Her top tip for the best way to spot a whale during the season was to “just be persistent”.

“When you’re looking out to sea, don’t just think ‘oh there’s nothing there’, because these guys can hold their breath for quite some time, so you really do need to keep looking in the location that you’re at.”

Ms Alexander’s top locations to spot a whale during during the migration are Cheynes Beach, the Bald Head and Peak Head hiking trails and the whale-watching platform at Sandpatch.

Humpback whales were removed from Australia’s list of threatened species in February by Federal Environment Minister Sussan Ley and are no longer considered endangered or vulnerable.

Their population was driven to near extinction due to whaling, a practice with 178 years of history in Albany until its end in 1978.
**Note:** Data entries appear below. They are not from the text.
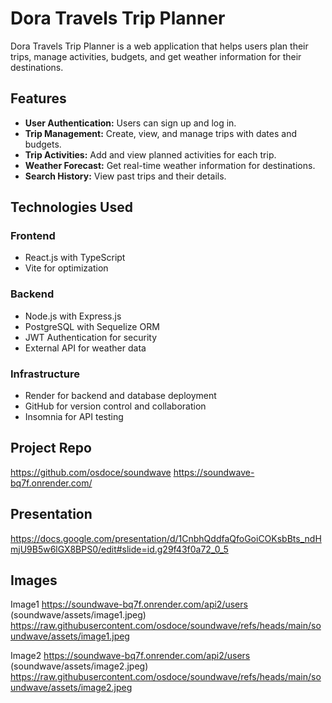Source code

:# Dora Travels Trip Planner

Dora Travels Trip Planner is a web application that helps users plan their trips, manage activities, budgets, and get weather information for their destinations.

## Features

- **User Authentication:** Users can sign up and log in.
- **Trip Management:** Create, view, and manage trips with dates and budgets.
- **Trip Activities:** Add and view planned activities for each trip.
- **Weather Forecast:** Get real-time weather information for destinations.
- **Search History:** View past trips and their details.

## Technologies Used

### Frontend
- React.js with TypeScript
- Vite for optimization

### Backend
- Node.js with Express.js
- PostgreSQL with Sequelize ORM
- JWT Authentication for security
- External API for weather data 

### Infrastructure
- Render for backend and database deployment
- GitHub for version control and collaboration
- Insomnia for API testing

## Project Repo

https://github.com/osdoce/soundwave
https://soundwave-bq7f.onrender.com/


## Presentation
https://docs.google.com/presentation/d/1CnbhQddfaQfoGoiCOKsbBts_ndHmjU9B5w6lGX8BPS0/edit#slide=id.g29f43f0a72_0_5

## Images

Image1 
https://soundwave-bq7f.onrender.com/api2/users
(soundwave/assets/image1.jpeg)
https://raw.githubusercontent.com/osdoce/soundwave/refs/heads/main/soundwave/assets/image1.jpeg

Image2 
https://soundwave-bq7f.onrender.com/api2/users
(soundwave/assets/image2.jpeg)
https://raw.githubusercontent.com/osdoce/soundwave/refs/heads/main/soundwave/assets/image2.jpeg

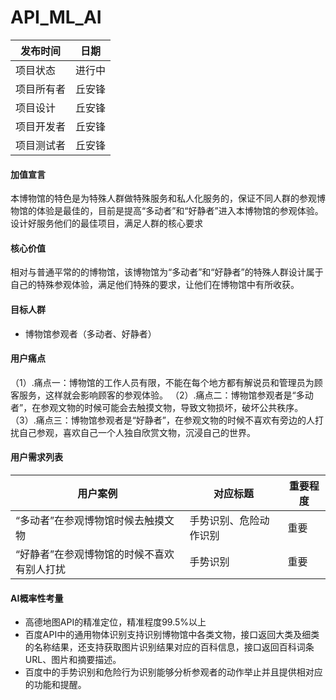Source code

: # API_ML_AI 
| 发布时间   |日期    |
| -----     | ----   |
| 项目状态   |进行中  |
| 项目所有者 |丘安锋  |
| 项目设计   |丘安锋  |
| 项目开发者 |丘安锋  |
| 项目测试者 |丘安锋  |


#### 加值宣言
本博物馆的特色是为特殊人群做特殊服务和私人化服务的，保证不同人群的参观博物馆的体验是最佳的，目前是提高“多动者”和“好静者”进入本博物馆的参观体验。设计好服务他们的最佳项目，满足人群的核心要求

#### 核心价值
相对与普通平常的的博物馆，该博物馆为“多动者”和“好静者”的特殊人群设计属于自己的特殊参观体验，满足他们特殊的要求，让他们在博物馆中有所收获。

#### 目标人群
- 博物馆参观者（多动者、好静者）

#### 用户痛点
（1）.痛点一：博物馆的工作人员有限，不能在每个地方都有解说员和管理员为顾客服务，这样就会影响顾客的参观体验。
（2）.痛点二：博物馆参观者是“多动者”，在参观文物的时候可能会去触摸文物，导致文物损坏，破坏公共秩序。
（3）.痛点三：博物馆参观者是“好静者”，在参观文物的时候不喜欢有旁边的人打扰自己参观，喜欢自己一个人独自欣赏文物，沉浸自己的世界。
#### 用户需求列表
| 用户案例 | 对应标题 | 重要程度 |
| ------  | --------| -------  |
|“多动者”在参观博物馆时候去触摸文物|手势识别、危险动作识别|重要|
|“好静者”在参观博物馆的时候不喜欢有别人打扰|手势识别|重要|

#### AI概率性考量
- 高德地图API的精准定位，精准程度99.5%以上
- 百度API中的通用物体识别支持识别博物馆中各类文物，接口返回大类及细类的名称结果，还支持获取图片识别结果对应的百科信息，接口返回百科词条URL、图片和摘要描述。
- 百度中的手势识别和危险行为识别能够分析参观者的动作举止并且提供相对应的功能和提醒。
The population increase and their de-listing as threatened has raised caution for Ms Alexander who queried how the removal of the classification would impact on protections on the mammals.

“Personally I think that de-listing might not have been the best approach, because although the population has recovered, we have new threats ... climate change being one, increases in entanglements in fishing gear and so on being another,” Ms Alexander said.

Ms Alexander said having the animals listed as officially endangered meant they would have to be taken into account as part of the environmental consideration of any construction that could affect them, such as an oil or gas project, or marina.

“Those kinds of things can have an impact on whales,” she said.

“Having the animals listed means that they are given consideration, so I think I would have preferred to see them stay listed to be honest.”